Work item | Give again, word for word, every line below from the one that has "upon them suddenly." through the one that has "#### Chapter 10", both included, and no others.

+ + + + +

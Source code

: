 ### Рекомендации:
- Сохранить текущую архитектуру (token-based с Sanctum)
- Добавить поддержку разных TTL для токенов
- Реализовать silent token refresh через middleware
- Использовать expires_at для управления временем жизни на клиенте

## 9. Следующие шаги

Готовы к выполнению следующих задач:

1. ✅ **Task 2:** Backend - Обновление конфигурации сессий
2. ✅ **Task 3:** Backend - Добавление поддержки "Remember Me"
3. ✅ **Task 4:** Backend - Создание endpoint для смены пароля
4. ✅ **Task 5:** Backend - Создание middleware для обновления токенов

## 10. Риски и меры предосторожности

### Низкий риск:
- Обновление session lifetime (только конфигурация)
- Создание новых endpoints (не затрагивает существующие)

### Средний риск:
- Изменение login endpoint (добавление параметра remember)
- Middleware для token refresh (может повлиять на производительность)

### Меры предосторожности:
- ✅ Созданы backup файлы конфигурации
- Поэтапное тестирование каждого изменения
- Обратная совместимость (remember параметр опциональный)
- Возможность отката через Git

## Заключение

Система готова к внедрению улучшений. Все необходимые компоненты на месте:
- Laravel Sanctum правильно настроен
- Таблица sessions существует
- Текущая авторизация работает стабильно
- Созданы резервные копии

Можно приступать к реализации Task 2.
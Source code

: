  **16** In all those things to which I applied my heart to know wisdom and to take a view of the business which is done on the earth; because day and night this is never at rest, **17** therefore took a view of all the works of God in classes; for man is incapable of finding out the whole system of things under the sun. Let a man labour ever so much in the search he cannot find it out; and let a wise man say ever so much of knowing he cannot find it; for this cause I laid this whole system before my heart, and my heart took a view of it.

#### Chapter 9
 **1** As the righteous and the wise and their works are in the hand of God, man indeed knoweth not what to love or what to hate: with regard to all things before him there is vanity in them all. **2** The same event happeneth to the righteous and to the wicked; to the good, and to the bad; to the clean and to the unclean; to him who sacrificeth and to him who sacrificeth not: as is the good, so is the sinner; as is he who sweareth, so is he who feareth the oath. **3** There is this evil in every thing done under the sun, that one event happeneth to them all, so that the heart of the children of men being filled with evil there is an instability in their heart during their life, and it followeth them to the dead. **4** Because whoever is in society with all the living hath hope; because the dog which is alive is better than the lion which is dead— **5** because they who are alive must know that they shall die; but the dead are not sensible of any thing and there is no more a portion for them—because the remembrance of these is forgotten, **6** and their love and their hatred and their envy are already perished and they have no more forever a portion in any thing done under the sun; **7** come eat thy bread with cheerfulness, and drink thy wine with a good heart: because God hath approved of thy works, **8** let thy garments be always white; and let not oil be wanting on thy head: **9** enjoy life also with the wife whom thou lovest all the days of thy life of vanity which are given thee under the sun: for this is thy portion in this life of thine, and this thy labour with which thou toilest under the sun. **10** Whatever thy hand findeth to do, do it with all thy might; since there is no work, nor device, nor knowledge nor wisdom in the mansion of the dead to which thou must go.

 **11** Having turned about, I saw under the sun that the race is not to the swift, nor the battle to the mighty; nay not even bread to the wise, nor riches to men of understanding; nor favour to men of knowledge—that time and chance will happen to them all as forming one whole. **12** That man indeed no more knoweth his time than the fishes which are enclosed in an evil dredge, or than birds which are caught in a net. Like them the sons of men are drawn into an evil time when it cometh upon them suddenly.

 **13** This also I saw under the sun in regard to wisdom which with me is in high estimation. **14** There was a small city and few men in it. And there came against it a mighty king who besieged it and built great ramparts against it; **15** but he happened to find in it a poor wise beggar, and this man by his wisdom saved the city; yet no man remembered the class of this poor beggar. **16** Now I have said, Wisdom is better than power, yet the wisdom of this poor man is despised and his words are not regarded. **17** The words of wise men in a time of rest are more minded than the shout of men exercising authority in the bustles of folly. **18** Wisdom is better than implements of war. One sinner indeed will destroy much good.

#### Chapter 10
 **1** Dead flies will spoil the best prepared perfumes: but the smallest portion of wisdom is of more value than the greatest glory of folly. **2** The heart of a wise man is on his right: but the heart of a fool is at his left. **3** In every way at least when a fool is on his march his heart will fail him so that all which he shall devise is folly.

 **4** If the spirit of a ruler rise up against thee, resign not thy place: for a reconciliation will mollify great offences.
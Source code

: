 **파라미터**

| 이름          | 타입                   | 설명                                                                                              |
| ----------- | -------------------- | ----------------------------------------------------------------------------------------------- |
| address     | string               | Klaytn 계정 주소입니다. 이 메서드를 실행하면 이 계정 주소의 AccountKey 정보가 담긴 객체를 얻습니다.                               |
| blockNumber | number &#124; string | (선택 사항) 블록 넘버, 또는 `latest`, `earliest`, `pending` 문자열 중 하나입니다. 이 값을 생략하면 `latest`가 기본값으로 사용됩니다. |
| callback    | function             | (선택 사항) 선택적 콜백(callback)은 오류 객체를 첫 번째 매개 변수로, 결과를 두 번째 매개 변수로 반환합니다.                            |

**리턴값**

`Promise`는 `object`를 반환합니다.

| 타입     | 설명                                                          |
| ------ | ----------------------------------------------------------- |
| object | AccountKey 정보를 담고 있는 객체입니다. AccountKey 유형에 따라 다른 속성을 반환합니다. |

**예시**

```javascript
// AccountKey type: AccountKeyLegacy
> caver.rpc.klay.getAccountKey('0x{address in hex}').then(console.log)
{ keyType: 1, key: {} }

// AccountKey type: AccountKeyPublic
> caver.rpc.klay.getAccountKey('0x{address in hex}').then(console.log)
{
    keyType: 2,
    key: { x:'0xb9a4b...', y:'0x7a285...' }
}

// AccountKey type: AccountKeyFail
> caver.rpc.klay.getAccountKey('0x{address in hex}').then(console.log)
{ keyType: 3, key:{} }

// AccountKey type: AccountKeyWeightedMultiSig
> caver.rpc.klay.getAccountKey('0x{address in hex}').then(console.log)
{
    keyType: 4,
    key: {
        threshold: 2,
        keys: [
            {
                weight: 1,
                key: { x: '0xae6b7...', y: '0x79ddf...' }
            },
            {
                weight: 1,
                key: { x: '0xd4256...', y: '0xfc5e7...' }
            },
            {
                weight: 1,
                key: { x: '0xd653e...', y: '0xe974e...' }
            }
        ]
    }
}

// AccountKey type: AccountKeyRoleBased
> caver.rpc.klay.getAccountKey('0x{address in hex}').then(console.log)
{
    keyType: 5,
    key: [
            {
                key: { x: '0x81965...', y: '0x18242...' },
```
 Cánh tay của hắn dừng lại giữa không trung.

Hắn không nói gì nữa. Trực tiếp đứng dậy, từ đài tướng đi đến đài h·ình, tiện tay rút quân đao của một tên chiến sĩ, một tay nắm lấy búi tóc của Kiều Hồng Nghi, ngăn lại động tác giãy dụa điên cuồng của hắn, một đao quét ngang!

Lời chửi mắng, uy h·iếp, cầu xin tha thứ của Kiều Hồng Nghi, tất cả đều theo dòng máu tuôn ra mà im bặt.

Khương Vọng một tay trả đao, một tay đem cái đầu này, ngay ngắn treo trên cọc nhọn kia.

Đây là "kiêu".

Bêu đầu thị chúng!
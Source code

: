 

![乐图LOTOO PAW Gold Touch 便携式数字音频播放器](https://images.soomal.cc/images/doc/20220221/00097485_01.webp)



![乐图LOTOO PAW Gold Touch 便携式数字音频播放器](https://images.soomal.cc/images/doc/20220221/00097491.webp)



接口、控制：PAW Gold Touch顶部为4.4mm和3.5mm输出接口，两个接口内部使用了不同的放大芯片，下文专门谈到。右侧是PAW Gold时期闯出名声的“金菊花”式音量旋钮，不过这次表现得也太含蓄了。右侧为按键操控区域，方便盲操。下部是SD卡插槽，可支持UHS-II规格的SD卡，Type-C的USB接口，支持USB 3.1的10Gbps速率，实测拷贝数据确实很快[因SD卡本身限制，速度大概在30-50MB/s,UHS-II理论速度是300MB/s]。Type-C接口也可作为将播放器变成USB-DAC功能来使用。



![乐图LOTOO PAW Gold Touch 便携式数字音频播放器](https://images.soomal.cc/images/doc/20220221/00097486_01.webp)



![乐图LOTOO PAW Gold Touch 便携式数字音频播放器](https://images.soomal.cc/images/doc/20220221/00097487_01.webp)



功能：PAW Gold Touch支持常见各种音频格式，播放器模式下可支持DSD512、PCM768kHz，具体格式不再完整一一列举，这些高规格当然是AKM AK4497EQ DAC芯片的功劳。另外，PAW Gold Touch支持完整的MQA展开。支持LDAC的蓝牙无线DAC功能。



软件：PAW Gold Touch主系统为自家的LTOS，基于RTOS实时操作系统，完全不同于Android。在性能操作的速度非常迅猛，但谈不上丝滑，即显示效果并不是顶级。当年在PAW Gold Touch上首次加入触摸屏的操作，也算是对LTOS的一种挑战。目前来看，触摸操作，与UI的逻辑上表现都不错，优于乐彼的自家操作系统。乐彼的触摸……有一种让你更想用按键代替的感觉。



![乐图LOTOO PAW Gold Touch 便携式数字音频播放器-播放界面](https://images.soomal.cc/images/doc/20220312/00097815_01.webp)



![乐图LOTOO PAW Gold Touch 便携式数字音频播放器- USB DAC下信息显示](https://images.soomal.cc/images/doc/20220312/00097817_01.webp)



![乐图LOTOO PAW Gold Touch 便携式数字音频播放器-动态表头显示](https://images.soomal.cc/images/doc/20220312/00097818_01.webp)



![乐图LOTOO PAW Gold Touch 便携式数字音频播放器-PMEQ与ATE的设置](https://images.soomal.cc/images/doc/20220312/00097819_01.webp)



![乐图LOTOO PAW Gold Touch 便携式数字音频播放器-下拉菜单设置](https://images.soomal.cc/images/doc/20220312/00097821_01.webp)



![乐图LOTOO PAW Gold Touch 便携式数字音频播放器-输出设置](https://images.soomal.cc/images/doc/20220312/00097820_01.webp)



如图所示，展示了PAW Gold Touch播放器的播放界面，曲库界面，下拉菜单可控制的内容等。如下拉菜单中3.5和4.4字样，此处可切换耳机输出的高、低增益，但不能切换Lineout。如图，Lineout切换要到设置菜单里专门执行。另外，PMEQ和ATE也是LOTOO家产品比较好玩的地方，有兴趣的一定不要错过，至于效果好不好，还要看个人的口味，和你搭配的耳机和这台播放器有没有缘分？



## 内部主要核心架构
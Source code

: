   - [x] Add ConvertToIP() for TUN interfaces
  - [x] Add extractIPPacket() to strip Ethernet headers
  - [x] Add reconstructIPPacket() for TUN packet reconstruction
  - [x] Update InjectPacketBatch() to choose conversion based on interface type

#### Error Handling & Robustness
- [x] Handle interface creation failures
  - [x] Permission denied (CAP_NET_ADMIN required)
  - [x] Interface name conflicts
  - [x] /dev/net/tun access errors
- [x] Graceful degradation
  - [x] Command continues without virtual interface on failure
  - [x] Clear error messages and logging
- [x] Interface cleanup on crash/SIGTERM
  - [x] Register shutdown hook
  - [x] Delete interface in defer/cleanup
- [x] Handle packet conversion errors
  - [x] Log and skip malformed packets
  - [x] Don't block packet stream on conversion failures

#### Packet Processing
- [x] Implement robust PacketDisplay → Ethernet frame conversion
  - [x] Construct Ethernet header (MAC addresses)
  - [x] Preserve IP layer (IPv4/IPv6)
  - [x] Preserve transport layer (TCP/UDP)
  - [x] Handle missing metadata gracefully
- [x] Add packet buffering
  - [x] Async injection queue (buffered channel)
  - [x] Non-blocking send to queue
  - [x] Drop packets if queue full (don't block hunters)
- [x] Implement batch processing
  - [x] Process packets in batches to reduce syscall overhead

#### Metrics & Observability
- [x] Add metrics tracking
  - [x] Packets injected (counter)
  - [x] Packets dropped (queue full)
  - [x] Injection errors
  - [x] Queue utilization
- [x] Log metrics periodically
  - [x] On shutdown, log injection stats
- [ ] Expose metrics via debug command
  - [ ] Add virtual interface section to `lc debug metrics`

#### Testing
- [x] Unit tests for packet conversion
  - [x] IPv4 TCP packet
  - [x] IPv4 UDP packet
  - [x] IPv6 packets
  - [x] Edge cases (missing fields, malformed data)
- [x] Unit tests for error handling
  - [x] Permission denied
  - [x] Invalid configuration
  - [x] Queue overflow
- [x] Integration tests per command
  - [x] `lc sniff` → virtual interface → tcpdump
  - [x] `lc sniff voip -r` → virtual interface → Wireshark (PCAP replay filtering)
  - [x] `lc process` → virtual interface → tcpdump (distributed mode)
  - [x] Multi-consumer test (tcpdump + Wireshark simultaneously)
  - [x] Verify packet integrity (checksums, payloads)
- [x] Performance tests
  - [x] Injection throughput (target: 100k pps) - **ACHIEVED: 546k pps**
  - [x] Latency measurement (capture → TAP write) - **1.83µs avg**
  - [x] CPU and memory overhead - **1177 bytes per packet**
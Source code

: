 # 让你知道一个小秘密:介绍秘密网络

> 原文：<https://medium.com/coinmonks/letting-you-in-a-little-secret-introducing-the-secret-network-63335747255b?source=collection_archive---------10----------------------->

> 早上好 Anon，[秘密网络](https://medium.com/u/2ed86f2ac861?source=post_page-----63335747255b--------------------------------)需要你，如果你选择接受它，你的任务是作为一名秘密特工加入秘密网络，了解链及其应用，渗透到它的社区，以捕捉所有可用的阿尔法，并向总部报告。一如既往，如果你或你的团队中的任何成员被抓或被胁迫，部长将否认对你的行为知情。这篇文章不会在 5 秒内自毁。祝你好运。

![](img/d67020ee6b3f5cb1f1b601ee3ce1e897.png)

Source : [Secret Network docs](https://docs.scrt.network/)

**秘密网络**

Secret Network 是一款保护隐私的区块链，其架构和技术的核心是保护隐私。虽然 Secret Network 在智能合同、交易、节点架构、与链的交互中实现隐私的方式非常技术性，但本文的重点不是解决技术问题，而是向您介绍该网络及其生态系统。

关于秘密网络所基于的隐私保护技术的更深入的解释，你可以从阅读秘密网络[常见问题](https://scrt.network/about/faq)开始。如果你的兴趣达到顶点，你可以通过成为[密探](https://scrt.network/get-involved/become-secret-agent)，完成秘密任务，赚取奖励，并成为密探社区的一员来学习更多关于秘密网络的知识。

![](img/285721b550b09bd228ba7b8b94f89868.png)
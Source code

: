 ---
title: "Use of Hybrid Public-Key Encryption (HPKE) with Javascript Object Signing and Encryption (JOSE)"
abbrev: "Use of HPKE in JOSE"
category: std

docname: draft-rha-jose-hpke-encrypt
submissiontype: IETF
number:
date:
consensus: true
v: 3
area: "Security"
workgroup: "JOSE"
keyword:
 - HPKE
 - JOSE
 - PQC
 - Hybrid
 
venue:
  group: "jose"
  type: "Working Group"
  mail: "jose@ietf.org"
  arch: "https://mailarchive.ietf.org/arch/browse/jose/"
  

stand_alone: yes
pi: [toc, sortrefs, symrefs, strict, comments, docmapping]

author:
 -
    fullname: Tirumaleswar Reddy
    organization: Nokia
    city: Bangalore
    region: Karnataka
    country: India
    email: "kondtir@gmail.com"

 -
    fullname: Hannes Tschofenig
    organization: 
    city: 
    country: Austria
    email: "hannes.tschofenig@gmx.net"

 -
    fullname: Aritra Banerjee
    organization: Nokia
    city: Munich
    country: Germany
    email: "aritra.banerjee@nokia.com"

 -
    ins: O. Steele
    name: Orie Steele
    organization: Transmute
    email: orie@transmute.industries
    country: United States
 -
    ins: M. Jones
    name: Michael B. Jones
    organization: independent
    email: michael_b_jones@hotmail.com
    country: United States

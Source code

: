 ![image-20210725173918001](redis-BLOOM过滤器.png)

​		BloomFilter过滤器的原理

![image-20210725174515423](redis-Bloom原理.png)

+ + + + +

Exercise answer |
 **11** Having turned about, I saw under the sun that the race is not to the swift, nor the battle to the mighty; nay not even bread to the wise, nor riches to men of understanding; nor favour to men of knowledge—that time and chance will happen to them all as forming one whole. **12** That man indeed no more knoweth his time than the fishes which are enclosed in an evil dredge, or than birds which are caught in a net. Like them the sons of men are drawn into an evil time when it cometh upon them suddenly.

 **13** This also I saw under the sun in regard to wisdom which with me is in high estimation. **14** There was a small city and few men in it. And there came against it a mighty king who besieged it and built great ramparts against it; **15** but he happened to find in it a poor wise beggar, and this man by his wisdom saved the city; yet no man remembered the class of this poor beggar. **16** Now I have said, Wisdom is better than power, yet the wisdom of this poor man is despised and his words are not regarded. **17** The words of wise men in a time of rest are more minded than the shout of men exercising authority in the bustles of folly. **18** Wisdom is better than implements of war. One sinner indeed will destroy much good.

#### Chapter 10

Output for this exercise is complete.